» Work order
Go through the entries below. Copy out every line that contains "MilvusAdapter".

» Recorded information
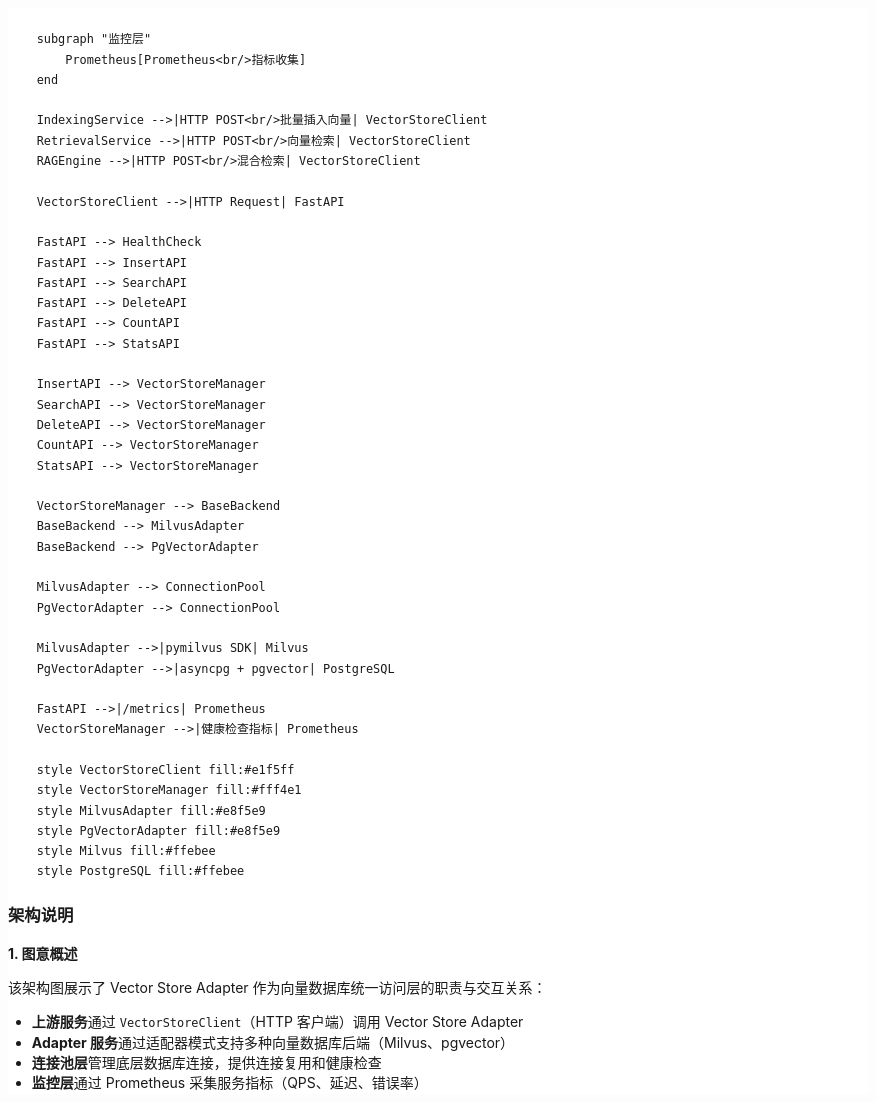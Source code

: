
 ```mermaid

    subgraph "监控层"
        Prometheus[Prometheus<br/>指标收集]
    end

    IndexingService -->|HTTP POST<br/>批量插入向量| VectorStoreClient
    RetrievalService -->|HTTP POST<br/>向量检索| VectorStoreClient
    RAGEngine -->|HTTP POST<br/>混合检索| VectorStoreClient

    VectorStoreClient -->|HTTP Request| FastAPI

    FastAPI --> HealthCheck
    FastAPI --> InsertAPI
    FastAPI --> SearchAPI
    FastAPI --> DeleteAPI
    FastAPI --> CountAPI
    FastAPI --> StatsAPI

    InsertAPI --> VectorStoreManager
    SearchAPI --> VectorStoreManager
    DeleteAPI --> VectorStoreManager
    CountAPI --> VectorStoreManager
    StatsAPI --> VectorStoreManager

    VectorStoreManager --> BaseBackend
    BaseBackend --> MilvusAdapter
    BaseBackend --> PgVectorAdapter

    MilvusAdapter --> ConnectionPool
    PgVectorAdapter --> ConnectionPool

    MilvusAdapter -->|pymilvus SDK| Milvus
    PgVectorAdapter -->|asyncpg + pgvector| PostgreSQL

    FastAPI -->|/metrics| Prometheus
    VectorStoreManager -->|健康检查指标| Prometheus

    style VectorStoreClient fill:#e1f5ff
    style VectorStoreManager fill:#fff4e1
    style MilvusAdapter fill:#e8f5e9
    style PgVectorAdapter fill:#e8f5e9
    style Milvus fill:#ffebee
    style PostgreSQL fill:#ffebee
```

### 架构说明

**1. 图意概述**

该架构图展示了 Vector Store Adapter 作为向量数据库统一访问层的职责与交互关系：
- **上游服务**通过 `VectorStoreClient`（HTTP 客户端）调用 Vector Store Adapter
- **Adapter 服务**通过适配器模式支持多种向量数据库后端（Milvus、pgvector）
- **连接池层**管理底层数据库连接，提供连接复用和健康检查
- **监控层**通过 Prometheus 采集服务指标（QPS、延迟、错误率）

--

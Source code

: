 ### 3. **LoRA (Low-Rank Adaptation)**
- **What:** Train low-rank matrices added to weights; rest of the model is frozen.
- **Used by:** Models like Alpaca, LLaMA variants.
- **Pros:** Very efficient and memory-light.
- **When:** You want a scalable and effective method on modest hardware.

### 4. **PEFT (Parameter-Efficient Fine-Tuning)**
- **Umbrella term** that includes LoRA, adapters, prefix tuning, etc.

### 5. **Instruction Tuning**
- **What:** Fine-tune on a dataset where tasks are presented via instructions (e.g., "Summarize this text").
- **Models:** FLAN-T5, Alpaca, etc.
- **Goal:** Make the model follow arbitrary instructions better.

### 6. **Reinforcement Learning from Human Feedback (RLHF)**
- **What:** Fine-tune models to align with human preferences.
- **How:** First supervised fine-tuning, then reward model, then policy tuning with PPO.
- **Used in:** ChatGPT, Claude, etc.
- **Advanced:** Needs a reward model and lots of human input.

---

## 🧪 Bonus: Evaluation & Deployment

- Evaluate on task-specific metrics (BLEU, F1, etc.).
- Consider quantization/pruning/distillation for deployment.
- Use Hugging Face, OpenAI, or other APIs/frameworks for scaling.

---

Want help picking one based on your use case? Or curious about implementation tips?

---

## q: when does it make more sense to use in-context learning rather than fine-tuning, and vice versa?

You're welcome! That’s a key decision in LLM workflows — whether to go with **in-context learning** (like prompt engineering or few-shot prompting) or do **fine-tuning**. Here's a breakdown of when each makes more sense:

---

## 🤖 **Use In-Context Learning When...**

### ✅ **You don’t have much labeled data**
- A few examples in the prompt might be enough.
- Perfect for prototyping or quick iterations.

---

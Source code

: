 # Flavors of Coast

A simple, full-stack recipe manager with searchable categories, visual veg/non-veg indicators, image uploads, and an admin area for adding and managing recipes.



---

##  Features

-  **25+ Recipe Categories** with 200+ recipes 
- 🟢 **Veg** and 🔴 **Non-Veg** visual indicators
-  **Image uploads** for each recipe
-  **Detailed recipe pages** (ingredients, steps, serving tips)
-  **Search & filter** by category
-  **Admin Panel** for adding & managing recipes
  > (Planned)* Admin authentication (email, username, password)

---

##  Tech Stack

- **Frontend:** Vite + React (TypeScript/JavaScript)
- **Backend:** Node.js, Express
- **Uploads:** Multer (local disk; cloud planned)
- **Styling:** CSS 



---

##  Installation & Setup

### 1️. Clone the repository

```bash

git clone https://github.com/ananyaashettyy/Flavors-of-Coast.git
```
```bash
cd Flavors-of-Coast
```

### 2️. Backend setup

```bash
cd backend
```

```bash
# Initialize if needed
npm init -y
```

» Output for this task
    BaseBackend --> MilvusAdapter
    MilvusAdapter --> ConnectionPool
    MilvusAdapter -->|pymilvus SDK| Milvus
    style MilvusAdapter fill:#e8f5e9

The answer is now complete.